SHOW DE GUAPÓ
 
 


 
Os dois passaram a noite na bebedeira, comemorando nem mais sabiam o quê. Isso em 1987, na Goiânia pré-Césio137. Ainda de ressaca foram para a fila que dobrava a quadra para fazerem cadastro para entrar na Universidade. Haviam passado no vestibular, o que motivou o início daquela temporada de comemorações. Ficaram várias horas na fila. O Chefinho e o Krumaré já tinham chegado com  a Kombi, com o propósito de retomar os trabalhos já pautados desde o dia anterior. Era um mundo sem PC nem celular. Chegaram e ainda estavam no meio da fila. Foi tanto tempo que começaram a fazer amizade com a vizinhança enfileirada. Era aquele monte de conversa de calouros inteligentes, mas ainda sonsos e tontos, talvez de tanto levar cacetada no cocuruto. Estavam divertidos assim, ainda meio bêbados. A vizinha que estava logo atrás, pronta ficou interessada na conversa fiada da dupla careca e etilizada dos dois calouros e dos dois veteranos ansiosos por sair dali. Entrou na conversa... E todos por um momento também desejaram entrar nela... Era um menina muito bonitinha. Parece um absurdo esse "muito bonitinha", mas ela não era bonitona porque era baixinha. Um metro e cincoenta alguma coisa, aproximadamente. Do tanto certinho entre  magra e gorda. Pele branquinha que combinava com o cabelo preto encaracolado totalmente remetido à África. Queixo miudinho e bochechas salientes. Seu corpo, do pescoço para cima, não parecia ter abandonado totalmente a infância. Meio antecipada no tempo, usava uma calça jeans preta que não ia até o sovaco como era comum naquela época, e também meio atrasada, com uma calça meio saint-tropez, algo de Grace Kelly quando ela se apaixonava por ladrões de casaca lá em Monte Carlo. Uma camisa branca querendo ser transparente, deixando advinhar o soutien também branco, deixando o que estava dentro para as imaginações calouras, veteranas e calorentas cheias de id. A garota caiu no blablá, ria de qualquer coisa. Conversava chiado, meio espargindo esses. Acharam muito charmosa! Tudo que ela fazia parecia charmoso. Pensaram: é carioca. E a danada só pronunciava os verbos flexionados no plural, talvesssss pelossss essssses finaisssss. Era só vamossss, temossss, essssperamossss, queremossss, adoramossss. E como elessss adoravam aquelasss flecsssssõesssss! E rápido imaginavam, turbinados por seus idssss, outrasss flecsssssõesssss! Era carioquinha da gema, clara e casca. Era um ovo fértil. Então o mais empolgado da turma perguntou:
_De onde você veio? Você é carioca?
_ Não! Claro que não. Show de Guapó!
Não. Guapó não! Guapó não tem como pronunciar em carioquês.

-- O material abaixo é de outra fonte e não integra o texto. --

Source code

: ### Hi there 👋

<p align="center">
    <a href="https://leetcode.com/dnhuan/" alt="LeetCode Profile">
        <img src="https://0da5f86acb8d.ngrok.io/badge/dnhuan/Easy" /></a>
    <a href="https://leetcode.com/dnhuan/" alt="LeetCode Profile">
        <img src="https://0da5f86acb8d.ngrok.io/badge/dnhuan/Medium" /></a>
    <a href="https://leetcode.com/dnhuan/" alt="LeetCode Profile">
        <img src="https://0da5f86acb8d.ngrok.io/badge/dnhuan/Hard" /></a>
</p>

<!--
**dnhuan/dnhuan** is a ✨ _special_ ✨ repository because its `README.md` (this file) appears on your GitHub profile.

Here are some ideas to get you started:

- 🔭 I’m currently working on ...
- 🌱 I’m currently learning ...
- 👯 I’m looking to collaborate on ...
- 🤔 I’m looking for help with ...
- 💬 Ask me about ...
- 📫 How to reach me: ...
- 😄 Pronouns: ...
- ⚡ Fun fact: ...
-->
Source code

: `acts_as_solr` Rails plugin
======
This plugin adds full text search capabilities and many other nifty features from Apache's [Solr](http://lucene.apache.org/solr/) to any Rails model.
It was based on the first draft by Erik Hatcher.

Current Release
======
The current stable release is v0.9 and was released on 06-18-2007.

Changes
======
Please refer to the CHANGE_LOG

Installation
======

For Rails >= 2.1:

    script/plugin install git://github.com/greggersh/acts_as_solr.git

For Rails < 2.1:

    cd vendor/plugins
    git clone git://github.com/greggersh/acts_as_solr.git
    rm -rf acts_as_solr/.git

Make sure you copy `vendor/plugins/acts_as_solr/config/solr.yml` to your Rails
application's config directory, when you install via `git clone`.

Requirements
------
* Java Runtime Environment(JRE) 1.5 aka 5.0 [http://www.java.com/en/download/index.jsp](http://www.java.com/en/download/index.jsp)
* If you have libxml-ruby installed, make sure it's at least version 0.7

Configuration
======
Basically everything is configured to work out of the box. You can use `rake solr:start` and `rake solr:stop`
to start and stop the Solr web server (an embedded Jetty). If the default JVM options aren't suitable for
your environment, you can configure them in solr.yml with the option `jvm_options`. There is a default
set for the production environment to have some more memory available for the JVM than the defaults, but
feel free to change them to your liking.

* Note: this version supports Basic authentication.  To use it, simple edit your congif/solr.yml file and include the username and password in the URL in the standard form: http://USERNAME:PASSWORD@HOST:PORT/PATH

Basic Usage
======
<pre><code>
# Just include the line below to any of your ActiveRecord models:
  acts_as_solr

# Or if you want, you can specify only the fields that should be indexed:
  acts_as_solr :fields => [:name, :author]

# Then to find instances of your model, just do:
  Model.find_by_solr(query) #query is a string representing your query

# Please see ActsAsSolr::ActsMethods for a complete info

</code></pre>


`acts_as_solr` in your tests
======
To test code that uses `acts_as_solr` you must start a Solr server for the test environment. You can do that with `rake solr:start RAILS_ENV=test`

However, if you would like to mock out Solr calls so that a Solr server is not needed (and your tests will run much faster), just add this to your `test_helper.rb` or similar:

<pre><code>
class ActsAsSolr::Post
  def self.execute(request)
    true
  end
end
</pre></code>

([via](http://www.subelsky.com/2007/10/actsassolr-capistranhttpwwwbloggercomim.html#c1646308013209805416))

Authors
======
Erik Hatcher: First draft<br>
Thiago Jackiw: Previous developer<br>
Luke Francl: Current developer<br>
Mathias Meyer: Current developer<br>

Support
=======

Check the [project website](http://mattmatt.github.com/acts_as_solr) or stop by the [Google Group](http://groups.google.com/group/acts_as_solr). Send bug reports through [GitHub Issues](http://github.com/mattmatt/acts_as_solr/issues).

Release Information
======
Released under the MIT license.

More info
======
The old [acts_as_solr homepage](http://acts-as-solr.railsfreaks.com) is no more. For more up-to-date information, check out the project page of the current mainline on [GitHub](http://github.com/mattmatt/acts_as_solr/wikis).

Ficou aquela mistura do dialeto do Rio com o mais autêntico goianês. "Show" mais "GuapÓ", com um acento do tamanho do Ó. Os id perderam os esses sibilante e foram dormir. Nada tinham contra Guapó, que é puro Goiás, quase colado em Goiânia. Tá certo que nenhum deles conhecia uma autêntica guapoense e nem sabiam o sotaque que saía das bocas das garotas de lá. O problema era a quebra das expectativas que extrapolavam os limites estaduais e das calças. A garota era uma fraude... A menina era só mentira. E mentiroso ficou até seu corpo violinado. De repente aquela moça muuuito bonitinha, ficou muito feiona. E a vida não é conto de fadas. Assim como o mês de setembro daquele ano iria mostrar com o pior que pode existir em brilhos azuis.